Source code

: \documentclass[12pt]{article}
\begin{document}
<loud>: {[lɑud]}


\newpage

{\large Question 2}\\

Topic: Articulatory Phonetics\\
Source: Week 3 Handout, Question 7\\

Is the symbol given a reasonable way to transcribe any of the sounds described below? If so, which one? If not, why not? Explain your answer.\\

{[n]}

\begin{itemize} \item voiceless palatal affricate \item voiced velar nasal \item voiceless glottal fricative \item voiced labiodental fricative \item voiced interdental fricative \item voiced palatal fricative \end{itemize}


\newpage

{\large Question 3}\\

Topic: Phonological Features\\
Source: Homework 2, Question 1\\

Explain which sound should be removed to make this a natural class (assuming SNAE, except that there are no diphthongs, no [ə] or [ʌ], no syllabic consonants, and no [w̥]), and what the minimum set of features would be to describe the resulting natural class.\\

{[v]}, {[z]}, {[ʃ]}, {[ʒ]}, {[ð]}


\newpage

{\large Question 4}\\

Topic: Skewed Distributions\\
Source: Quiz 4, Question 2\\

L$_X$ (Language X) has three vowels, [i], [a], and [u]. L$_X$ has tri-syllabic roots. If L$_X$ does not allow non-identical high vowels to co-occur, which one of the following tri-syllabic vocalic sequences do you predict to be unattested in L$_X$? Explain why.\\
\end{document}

• _Directions_
Reproduce all the data precisely, word for word.

• _Problem solution_
Source code

: \documentclass[12pt]{article}
\begin{document}
<loud>: {[lɑud]}


\newpage

{\large Question 2}\\

Topic: Articulatory Phonetics\\
Source: Week 3 Handout, Question 7\\

Is the symbol given a reasonable way to transcribe any of the sounds described below? If so, which one? If not, why not? Explain your answer.\\

{[n]}

\begin{itemize} \item voiceless palatal affricate \item voiced velar nasal \item voiceless glottal fricative \item voiced labiodental fricative \item voiced interdental fricative \item voiced palatal fricative \end{itemize}


\newpage

{\large Question 3}\\

Topic: Phonological Features\\
Source: Homework 2, Question 1\\

Explain which sound should be removed to make this a natural class (assuming SNAE, except that there are no diphthongs, no [ə] or [ʌ], no syllabic consonants, and no [w̥]), and what the minimum set of features would be to describe the resulting natural class.\\

{[v]}, {[z]}, {[ʃ]}, {[ʒ]}, {[ð]}


\newpage

{\large Question 4}\\

Topic: Skewed Distributions\\
Source: Quiz 4, Question 2\\

L$_X$ (Language X) has three vowels, [i], [a], and [u]. L$_X$ has tri-syllabic roots. If L$_X$ does not allow non-identical high vowels to co-occur, which one of the following tri-syllabic vocalic sequences do you predict to be unattested in L$_X$? Explain why.\\
\end{document}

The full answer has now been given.